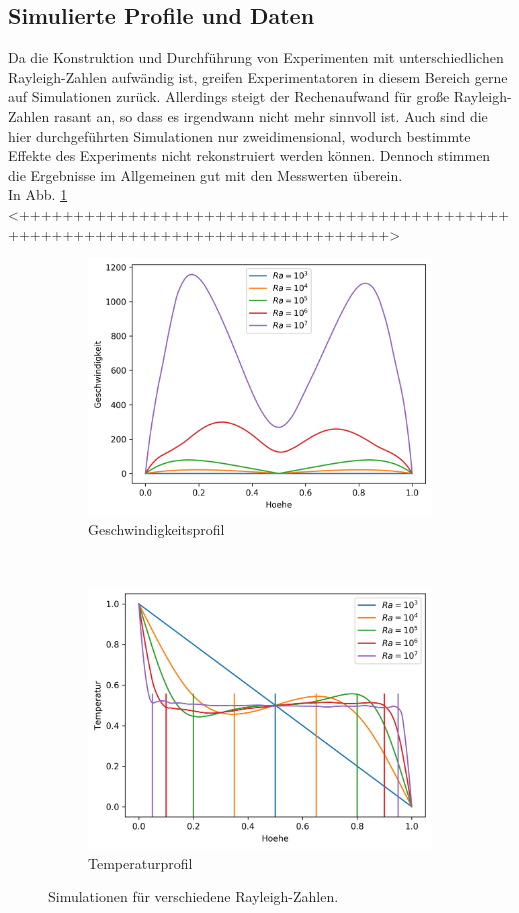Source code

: \documentclass[12pt,a4paper,titlepage,headinclude]{scrartcl}
\numberwithin{equation}{subsection}
\begin{document}
\subsection{Simulierte Profile und Daten}
Da die Konstruktion und Durchführung von Experimenten mit unterschiedlichen Rayleigh-Zahlen aufwändig ist, greifen Experimentatoren in diesem Bereich gerne auf Simulationen zurück.
Allerdings steigt der Rechenaufwand für große Rayleigh-Zahlen rasant an, so dass es irgendwann nicht mehr sinnvoll ist.
Auch sind die hier durchgeführten Simulationen nur zweidimensional, wodurch bestimmte Effekte des Experiments nicht rekonstruiert werden können.
Dennoch stimmen die Ergebnisse im Allgemeinen gut mit den Messwerten überein.\\

In Abb. \ref{fig:v_num} <++++++++++++++++++++++++++++++++++++++++++++++++++++++++++++++++++++++++++++++++>
\begin{figure}[!ht]
	\centering
    \begin{subfigure}[t]{0.49\textwidth}
        \centering
	\includegraphics[width=0.9\linewidth]{V}
        \caption{Geschwindigkeitsprofil}
	\label{fig:v_num}
    \end{subfigure}%
    ~ 
    \begin{subfigure}[t]{0.49\textwidth}
        \centering
	\includegraphics[width=0.9\linewidth]{T}
        \caption{Temperaturprofil}
	\label{fig:t_num}
    \end{subfigure}
    \caption{Simulationen für verschiedene Rayleigh-Zahlen.}
\end{figure}
\end{document}
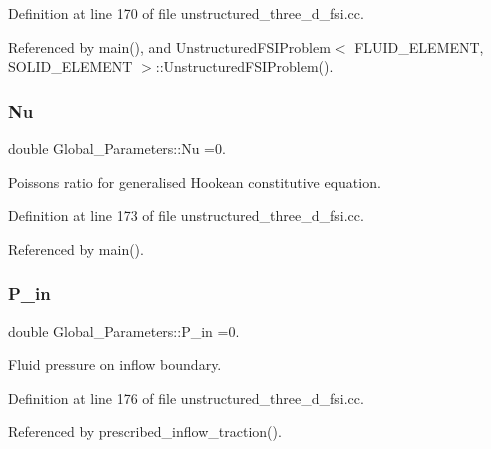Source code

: Definition at line 170 of file unstructured\+\_\+three\+\_\+d\+\_\+fsi.\+cc.



Referenced by main(), and Unstructured\+F\+S\+I\+Problem$<$ F\+L\+U\+I\+D\+\_\+\+E\+L\+E\+M\+E\+N\+T, S\+O\+L\+I\+D\+\_\+\+E\+L\+E\+M\+E\+N\+T $>$\+::\+Unstructured\+F\+S\+I\+Problem().

\mbox{\label{namespaceGlobal__Parameters_a20fccdcfa2c15ad8b951b9ada3bb1661}} 
\subsubsection{\texorpdfstring{Nu}{Nu}}
{\footnotesize\ttfamily double Global\+\_\+\+Parameters\+::\+Nu =0.}



Poisson\textquotesingle{}s ratio for generalised Hookean constitutive equation. 



Definition at line 173 of file unstructured\+\_\+three\+\_\+d\+\_\+fsi.\+cc.



Referenced by main().

\mbox{\label{namespaceGlobal__Parameters_a05b26d00935600b5e0149872844f224c}} 
\subsubsection{\texorpdfstring{P\+\_\+in}{P\_in}}
{\footnotesize\ttfamily double Global\+\_\+\+Parameters\+::\+P\+\_\+in =0.}



Fluid pressure on inflow boundary. 



Definition at line 176 of file unstructured\+\_\+three\+\_\+d\+\_\+fsi.\+cc.



Referenced by prescribed\+\_\+inflow\+\_\+traction().

\mbox{\label{namespaceGlobal__Parameters_ac680ed856897793d54c9c867da19169c}}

+ + + +

__Aim of the exercise__:
Report every line in the data that holds "subsubsection", copying each one.

__Answer__:
\subsubsection{\texorpdfstring{Nu}{Nu}}
\subsubsection{\texorpdfstring{P\+\_\+in}{P\_in}}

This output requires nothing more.